La jurisprudence francophone des Cours suprêmes


recherche avancée

15/09/2023 | MONACO | N°30153

Monaco | Tribunal du travail, 15 septembre 2023, Monsieur b. A. c/ La société en commandite simple dénommée C. sous l’enseigne commerciale « B. »


Visa

LE TRIBUNAL DU TRAVAIL,

Après en avoir délibéré conformément à la loi ;

Vu la requête introductive d'instance en date du 21 avril 2022, reçue le 26 avril 2022 ;

Vu la procédure enregistrée sous le numéro 56-2021/2022 ;

Vu les convocations à comparaître par-devant le Bureau de Jugement du Tribunal du Travail, suivant lettres recommandées avec avis de réception en date du 24 mai 2022 ;

Vu les conclusions récapitulatives de Maître Stéphan PASTOR, avocat au nom de Monsieur b. A., en date du 7 juin 2023 ;

Vu les conclusions ré

capitulatives de Maître Thomas GIACCARDI, avocat-défenseur au nom de la C. sous l'enseigne « B. », en date d...

Visa

LE TRIBUNAL DU TRAVAIL,

Après en avoir délibéré conformément à la loi ;

Vu la requête introductive d'instance en date du 21 avril 2022, reçue le 26 avril 2022 ;

Vu la procédure enregistrée sous le numéro 56-2021/2022 ;

Vu les convocations à comparaître par-devant le Bureau de Jugement du Tribunal du Travail, suivant lettres recommandées avec avis de réception en date du 24 mai 2022 ;

Vu les conclusions récapitulatives de Maître Stéphan PASTOR, avocat au nom de Monsieur b. A., en date du 7 juin 2023 ;

Vu les conclusions récapitulatives de Maître Thomas GIACCARDI, avocat-défenseur au nom de la C. sous l'enseigne « B. », en date du 26 juin 2023 ;

Après avoir entendu Maître Sophie MARQUET, avocat-défenseur près la Cour d'appel de Monaco, substituant Maître Stéphan PASTOR, avocat près la même Cour, pour Monsieur b. A., et Maître Grégoire GAMERDINGER, avocat-stagiaire, substituant Maître Thomas GIACCARDI, avocat-défenseur près la Cour d'appel de Monaco pour la C. sous l'enseigne « B. », en leurs plaidoiries à l'audience du 29 juin 2023 ;

Vu les pièces du dossier ;

Motifs

Monsieur b. A. a été embauché par la société en commandite simple C. sous l'enseigne commerciale « B. » en qualité de Coiffeur par un contrat à durée indéterminée à compter du 1er juillet 2018. Il a été licencié sur le fondement de l'article 6 de la loi n° 729 du 16 mars 1963.

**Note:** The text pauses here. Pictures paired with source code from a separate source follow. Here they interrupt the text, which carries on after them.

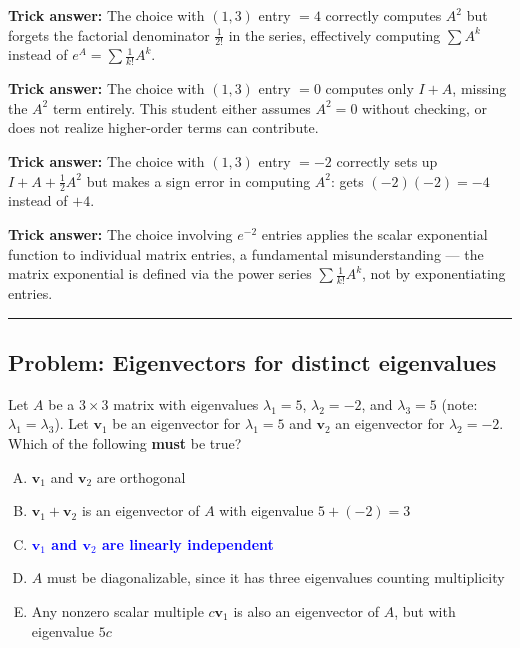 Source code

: \documentclass[12pt]{amsart}
\newcommand{\divider}{
  \vspace{-1em}
  \noindent
  \raisebox{-0.15ex}{\textbullet}%
  \hspace{0.5em}%
  \rule[0.5ex]{0.95\textwidth}{1.0pt}%
  \hspace{0.5em}%
  \raisebox{-0.15ex}{\textbullet}%
  \vspace{0em}
}
\begin{document}
\textbf{Trick answer:}
The choice with $(1,3)$ entry $= 4$ correctly computes $A^2$ but
forgets the factorial denominator $\frac{1}{2!}$ in the series,
effectively computing $\sum A^k$ instead of $e^A = \sum \frac{1}{k!}A^k$.

\textbf{Trick answer:}
The choice with $(1,3)$ entry $= 0$ computes only $I + A$, missing
the $A^2$ term entirely. This student either assumes $A^2 = 0$
without checking, or does not realize higher-order terms can contribute.

\textbf{Trick answer:}
The choice with $(1,3)$ entry $= -2$ correctly sets up
$I + A + \frac{1}{2}A^2$ but makes a sign error in computing $A^2$:
gets $(-2)(-2) = -4$ instead of $+4$.

\textbf{Trick answer:}
The choice involving $e^{-2}$ entries applies the scalar exponential
function to individual matrix entries, a fundamental misunderstanding ---
the matrix exponential is defined via the power series $\sum \frac{1}{k!}A^k$,
not by exponentiating entries.

\divider

\subsection*{Problem: Eigenvectors for distinct eigenvalues}

Let $A$ be a $3 \times 3$ matrix with eigenvalues $\lambda_1 = 5$,
$\lambda_2 = -2$, and $\lambda_3 = 5$ (note: $\lambda_1 = \lambda_3$).
Let $\mathbf{v}_1$ be an eigenvector for $\lambda_1 = 5$ and $\mathbf{v}_2$
an eigenvector for $\lambda_2 = -2$.
Which of the following \textbf{must} be true?

\begin{enumerate}[(A)]
\item $\mathbf{v}_1$ and $\mathbf{v}_2$ are orthogonal
\item $\mathbf{v}_1 + \mathbf{v}_2$ is an eigenvector of $A$ with
      eigenvalue $5 + (-2) = 3$
\item \textcolor{blue}{\textbf{$\mathbf{v}_1$ and $\mathbf{v}_2$ are linearly independent}}
\item $A$ must be diagonalizable, since it has three eigenvalues
      counting multiplicity
\item Any nonzero scalar multiple $c\mathbf{v}_1$ is also an eigenvector
      of $A$, but with eigenvalue $5c$
\end{enumerate}
\end{document}
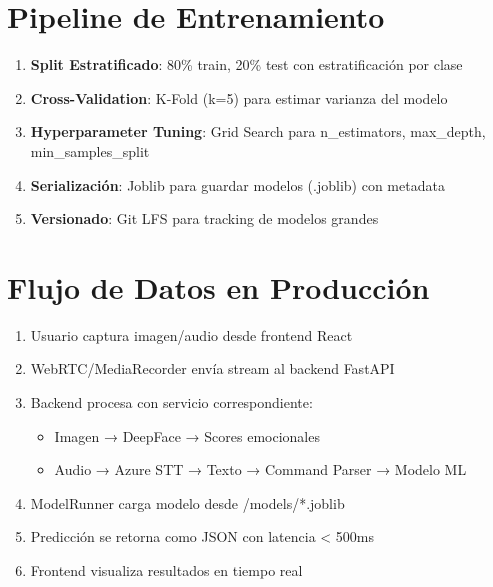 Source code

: \section{Pipeline de Entrenamiento}

\begin{enumerate}
    \item \textbf{Split Estratificado}: 80\% train, 20\% test con estratificación por clase
    \item \textbf{Cross-Validation}: K-Fold (k=5) para estimar varianza del modelo
    \item \textbf{Hyperparameter Tuning}: Grid Search para n\_estimators, max\_depth, min\_samples\_split
    \item \textbf{Serialización}: Joblib para guardar modelos (.joblib) con metadata
    \item \textbf{Versionado}: Git LFS para tracking de modelos grandes
\end{enumerate}

\section{Flujo de Datos en Producción}

\begin{enumerate}
    \item Usuario captura imagen/audio desde frontend React
    \item WebRTC/MediaRecorder envía stream al backend FastAPI
    \item Backend procesa con servicio correspondiente:
        \begin{itemize}
            \item Imagen → DeepFace → Scores emocionales
            \item Audio → Azure STT → Texto → Command Parser → Modelo ML
        \end{itemize}
    \item ModelRunner carga modelo desde /models/*.joblib
    \item Predicción se retorna como JSON con latencia < 500ms
    \item Frontend visualiza resultados en tiempo real
\end{enumerate}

Monsieur b. A. a saisi le Tribunal du travail par requête reçue le 26 avril 2022, afin d'obtenir :

* • 25.000 euros de dommages et intérêts pour licenciement abusif en son principe et sa mise en œuvre en indemnisation du préjudice moral et matériel,

* • 5.315,28 euros brut d'indemnité de préavis,

* • 2.657,64 euros de dommages et intérêts pour violation du droit de repos,

* • 10.000 euros au titre des frais irrépétibles,

* • les intérêts légaux,

* • la remise de la documentation sociale rectifiée sous astreinte de 200 euros par jour de retard,

* • l'exécution provisoire,

* • les dépens.

À défaut de conciliation l'affaire était renvoyée devant le Bureau de Jugement.

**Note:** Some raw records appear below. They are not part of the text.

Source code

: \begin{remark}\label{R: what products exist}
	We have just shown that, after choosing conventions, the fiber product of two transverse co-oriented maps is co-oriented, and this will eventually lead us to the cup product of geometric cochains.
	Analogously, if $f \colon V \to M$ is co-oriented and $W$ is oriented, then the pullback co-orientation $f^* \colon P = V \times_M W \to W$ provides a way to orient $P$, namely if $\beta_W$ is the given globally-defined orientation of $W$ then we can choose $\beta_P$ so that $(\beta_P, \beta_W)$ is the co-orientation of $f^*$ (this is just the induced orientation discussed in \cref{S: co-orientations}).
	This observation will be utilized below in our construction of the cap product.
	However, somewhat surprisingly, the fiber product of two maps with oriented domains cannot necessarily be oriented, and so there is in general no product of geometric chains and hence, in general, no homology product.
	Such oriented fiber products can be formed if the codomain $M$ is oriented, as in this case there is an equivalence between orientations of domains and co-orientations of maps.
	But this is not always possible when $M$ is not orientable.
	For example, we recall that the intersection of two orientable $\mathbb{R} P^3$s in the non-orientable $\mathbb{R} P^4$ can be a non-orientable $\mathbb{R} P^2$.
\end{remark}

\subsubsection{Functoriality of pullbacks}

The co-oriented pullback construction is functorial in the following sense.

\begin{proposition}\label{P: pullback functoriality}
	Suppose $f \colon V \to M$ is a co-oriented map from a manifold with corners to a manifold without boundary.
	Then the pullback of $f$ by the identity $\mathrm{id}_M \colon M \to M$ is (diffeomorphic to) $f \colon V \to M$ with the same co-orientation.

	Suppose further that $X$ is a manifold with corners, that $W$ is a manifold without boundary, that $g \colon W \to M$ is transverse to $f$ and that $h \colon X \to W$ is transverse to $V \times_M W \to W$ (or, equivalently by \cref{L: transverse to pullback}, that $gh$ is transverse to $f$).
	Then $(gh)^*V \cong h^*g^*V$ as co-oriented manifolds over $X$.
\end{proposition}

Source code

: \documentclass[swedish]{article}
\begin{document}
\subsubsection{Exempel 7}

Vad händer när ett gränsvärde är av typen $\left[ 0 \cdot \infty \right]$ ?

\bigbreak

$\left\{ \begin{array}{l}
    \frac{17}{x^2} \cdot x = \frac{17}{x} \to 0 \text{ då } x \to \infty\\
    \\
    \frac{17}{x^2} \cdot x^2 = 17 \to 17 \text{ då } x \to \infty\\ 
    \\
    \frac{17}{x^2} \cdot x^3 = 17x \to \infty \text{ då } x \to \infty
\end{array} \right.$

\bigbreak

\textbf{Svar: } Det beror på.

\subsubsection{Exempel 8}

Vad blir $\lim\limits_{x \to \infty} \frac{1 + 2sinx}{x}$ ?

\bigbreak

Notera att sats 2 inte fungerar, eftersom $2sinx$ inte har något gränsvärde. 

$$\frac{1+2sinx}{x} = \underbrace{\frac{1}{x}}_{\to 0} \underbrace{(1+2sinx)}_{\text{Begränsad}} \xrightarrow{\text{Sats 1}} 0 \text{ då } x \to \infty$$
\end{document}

Par conclusions récapitulatives du 7 juin 2023, Monsieur b. A. sollicite la nullité de la pièce adverse n° 6 et la communication du registre du personnel, il ne sollicite plus de dédommagement pour violation du droit de repos. Il fait valoir, ainsi qu'à l'audience de plaidoirie, pour l'essentiel que :

* • le licenciement est en réalité fondé sur une suppression de poste, Monsieur b. A. n'ayant jamais été remplacé,

* • en éludant les dispositions relatives au licenciement économique l'employeur a rompu abusivement le contrat de travail,

* • les prétendues embauches concernent en réalité des salariés déjà présents dans les effectifs au moment du licenciement,

* • les autres sont très éloignées de la date du licenciement,

* • le registre du personnel démontre que Monsieur b. A. n'a jamais été remplacé,

* • en outre, le licenciement a été mis en œuvre de manière abusive,

* • aucun exemplaire de sa lettre de licenciement ne lui a été remis,

* • il a été licencié le jour de son retour de congés, en fin de journée, de façon brutale et soudaine,

* • la lettre de licenciement n'a pas été établie dans une langue comprise par le salarié,

* • alors que la lettre de licenciement est datée du 31 mars 2021, il a été apposé de façon manuscrite la date du 26 février 2021,

* • Monsieur b. A. travaillait pourtant toujours postérieurement au 26 février,

* • l'employeur a privé le salarié de l'indemnité compensatrice de préavis en prétendant qu'il aurait demandé à solder ses congés payés durant cette période,

* • aucune preuve du prétendu accord du salarié n'est rapportée,

* • l'indemnité compensatrice de deux mois est en conséquence due,

* • les documents de fin de contrat ont été adressés tardivement,

* • l'employeur a perduré dans ses agissements fautifs, en imputant plus de deux mois après la rupture du contrat de travail des prétendus faits de vol à Monsieur b. A.,

* • le terrain disciplinaire n'a aucune incidence dans le cadre d'un licenciement sur le fondement de l'article 6,

* • Monsieur b. A. n'a pas retrouvé d'emploi et n'est plus indemnisé par Pôle Emploi depuis le 16 mai 2022,

* • la précarité financière de Monsieur b. A. exige que l'exécution provisoire soit ordonnée.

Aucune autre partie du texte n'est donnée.